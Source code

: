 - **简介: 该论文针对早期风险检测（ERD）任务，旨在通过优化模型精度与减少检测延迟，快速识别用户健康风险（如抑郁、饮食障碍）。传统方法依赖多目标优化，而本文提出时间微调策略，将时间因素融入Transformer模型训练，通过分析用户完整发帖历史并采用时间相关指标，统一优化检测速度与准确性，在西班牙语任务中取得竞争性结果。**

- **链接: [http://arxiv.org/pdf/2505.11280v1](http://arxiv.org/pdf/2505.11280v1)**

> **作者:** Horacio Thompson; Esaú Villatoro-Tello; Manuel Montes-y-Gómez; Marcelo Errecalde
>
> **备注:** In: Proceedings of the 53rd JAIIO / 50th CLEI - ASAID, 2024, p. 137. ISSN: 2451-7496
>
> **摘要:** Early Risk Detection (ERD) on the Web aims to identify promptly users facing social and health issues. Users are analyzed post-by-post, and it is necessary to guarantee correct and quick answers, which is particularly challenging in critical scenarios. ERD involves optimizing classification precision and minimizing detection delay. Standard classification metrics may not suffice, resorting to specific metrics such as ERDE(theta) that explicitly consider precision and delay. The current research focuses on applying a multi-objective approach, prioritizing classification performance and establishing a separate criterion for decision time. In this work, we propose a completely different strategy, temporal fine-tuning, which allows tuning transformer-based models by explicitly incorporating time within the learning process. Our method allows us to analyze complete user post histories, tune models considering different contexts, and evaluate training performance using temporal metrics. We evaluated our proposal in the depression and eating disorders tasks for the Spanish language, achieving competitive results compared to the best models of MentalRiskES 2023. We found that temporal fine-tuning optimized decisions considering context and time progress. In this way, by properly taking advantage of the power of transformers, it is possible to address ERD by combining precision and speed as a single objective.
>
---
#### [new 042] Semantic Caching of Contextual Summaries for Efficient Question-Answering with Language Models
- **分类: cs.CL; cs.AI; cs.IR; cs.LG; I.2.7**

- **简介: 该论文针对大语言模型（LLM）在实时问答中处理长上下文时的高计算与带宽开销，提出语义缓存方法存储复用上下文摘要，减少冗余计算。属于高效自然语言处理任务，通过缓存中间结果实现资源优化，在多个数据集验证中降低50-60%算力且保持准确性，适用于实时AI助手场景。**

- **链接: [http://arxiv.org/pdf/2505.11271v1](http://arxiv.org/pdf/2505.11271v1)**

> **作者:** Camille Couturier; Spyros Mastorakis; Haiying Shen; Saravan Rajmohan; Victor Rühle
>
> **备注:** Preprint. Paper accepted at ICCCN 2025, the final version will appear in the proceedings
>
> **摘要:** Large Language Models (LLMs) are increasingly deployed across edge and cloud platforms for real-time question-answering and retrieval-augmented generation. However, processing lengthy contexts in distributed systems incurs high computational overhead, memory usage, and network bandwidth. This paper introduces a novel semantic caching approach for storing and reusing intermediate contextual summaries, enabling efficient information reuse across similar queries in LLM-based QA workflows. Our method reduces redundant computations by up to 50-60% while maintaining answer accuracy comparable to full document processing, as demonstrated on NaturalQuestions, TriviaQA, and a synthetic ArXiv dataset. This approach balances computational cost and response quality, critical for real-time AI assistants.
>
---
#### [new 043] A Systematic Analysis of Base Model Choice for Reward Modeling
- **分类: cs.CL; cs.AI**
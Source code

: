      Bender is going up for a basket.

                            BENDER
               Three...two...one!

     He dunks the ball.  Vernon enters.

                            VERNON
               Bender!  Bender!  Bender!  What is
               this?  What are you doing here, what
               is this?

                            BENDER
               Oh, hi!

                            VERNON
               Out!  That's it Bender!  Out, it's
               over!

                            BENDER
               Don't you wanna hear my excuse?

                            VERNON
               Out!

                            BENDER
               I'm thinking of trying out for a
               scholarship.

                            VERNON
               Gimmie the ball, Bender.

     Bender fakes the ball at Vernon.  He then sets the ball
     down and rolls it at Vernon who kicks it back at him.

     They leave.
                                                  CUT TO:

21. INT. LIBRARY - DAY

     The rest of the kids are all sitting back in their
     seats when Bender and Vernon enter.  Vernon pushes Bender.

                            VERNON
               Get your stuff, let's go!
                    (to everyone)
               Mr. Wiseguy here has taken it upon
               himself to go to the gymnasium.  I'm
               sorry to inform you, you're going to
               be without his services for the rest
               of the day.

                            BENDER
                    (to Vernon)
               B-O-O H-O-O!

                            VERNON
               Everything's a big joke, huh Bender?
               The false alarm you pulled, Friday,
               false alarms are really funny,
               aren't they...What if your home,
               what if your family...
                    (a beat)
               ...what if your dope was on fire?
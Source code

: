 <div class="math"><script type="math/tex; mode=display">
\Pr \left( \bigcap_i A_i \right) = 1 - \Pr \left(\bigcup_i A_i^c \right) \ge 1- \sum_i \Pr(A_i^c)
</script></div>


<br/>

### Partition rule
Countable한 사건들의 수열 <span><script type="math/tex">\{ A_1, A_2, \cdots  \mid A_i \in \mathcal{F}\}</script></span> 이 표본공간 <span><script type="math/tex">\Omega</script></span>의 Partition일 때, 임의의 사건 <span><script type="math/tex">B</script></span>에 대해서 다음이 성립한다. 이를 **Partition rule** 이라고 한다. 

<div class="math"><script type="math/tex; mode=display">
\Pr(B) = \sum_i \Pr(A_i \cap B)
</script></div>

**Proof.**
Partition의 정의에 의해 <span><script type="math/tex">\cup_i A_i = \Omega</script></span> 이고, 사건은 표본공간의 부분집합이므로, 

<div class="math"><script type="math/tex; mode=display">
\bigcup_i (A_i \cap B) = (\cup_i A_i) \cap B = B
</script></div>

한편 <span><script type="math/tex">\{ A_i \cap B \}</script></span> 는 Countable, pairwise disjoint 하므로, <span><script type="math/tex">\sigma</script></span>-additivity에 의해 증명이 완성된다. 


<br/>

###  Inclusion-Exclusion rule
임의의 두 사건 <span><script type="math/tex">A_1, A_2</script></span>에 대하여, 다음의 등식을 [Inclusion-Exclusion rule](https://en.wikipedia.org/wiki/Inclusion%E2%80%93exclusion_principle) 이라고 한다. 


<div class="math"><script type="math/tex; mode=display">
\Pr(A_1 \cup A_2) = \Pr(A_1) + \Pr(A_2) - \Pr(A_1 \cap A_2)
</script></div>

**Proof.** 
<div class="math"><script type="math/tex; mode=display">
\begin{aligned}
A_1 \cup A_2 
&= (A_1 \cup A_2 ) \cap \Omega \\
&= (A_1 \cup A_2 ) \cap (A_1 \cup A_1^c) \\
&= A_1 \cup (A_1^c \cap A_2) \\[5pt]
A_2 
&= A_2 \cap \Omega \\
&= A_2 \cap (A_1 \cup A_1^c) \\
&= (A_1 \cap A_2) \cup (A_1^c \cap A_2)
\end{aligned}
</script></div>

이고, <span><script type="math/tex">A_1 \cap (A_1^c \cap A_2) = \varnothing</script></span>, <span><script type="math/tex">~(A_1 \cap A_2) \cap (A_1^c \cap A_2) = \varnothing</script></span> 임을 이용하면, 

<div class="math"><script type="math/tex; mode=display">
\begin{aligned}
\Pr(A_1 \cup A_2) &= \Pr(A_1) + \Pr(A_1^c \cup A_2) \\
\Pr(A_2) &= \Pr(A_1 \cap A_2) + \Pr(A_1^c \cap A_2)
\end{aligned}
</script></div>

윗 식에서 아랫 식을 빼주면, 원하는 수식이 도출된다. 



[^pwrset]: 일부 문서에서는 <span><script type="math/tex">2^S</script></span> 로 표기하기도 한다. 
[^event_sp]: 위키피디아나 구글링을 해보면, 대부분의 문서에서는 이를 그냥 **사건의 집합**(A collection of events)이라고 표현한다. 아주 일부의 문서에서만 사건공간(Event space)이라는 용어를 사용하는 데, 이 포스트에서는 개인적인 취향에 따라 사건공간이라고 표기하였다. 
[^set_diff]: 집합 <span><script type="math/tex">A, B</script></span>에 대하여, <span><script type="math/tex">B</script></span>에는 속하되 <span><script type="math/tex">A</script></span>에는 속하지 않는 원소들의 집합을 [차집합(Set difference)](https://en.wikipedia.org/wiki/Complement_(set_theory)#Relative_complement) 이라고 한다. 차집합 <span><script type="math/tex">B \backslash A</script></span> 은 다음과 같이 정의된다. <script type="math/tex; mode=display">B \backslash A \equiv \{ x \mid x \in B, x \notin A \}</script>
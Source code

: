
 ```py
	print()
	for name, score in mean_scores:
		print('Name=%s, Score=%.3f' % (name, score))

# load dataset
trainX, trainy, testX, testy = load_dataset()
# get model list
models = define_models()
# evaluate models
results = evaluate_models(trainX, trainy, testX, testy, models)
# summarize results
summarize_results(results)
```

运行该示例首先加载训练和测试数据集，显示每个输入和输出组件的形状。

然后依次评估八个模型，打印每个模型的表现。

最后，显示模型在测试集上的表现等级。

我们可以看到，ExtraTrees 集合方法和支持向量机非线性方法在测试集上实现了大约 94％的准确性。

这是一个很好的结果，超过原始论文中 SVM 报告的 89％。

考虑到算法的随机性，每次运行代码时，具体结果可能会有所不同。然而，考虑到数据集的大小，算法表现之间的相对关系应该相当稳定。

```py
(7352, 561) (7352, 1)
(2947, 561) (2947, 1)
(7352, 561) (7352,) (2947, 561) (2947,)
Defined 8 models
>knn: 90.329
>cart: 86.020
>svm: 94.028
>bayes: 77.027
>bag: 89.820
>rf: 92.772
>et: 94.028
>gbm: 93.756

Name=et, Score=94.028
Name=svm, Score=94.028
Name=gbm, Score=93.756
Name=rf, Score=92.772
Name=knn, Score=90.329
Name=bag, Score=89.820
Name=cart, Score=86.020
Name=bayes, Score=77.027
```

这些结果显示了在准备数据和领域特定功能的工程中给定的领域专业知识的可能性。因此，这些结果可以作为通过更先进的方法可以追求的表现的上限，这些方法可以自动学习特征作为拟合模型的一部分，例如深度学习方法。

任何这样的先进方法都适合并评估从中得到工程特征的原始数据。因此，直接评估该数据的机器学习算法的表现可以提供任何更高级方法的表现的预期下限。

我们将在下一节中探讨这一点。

**ASSIGNMENT**. The lines holding the string "Omega" are what is needed from the material above.

**ANSWER TO THIS PROBLEM**.
Countable한 사건들의 수열 <span><script type="math/tex">\{ A_1, A_2, \cdots  \mid A_i \in \mathcal{F}\}</script></span> 이 표본공간 <span><script type="math/tex">\Omega</script></span>의 Partition일 때, 임의의 사건 <span><script type="math/tex">B</script></span>에 대해서 다음이 성립한다. 이를 **Partition rule** 이라고 한다. 
Partition의 정의에 의해 <span><script type="math/tex">\cup_i A_i = \Omega</script></span> 이고, 사건은 표본공간의 부분집합이므로, 
&= (A_1 \cup A_2 ) \cap \Omega \\
&= A_2 \cap \Omega \\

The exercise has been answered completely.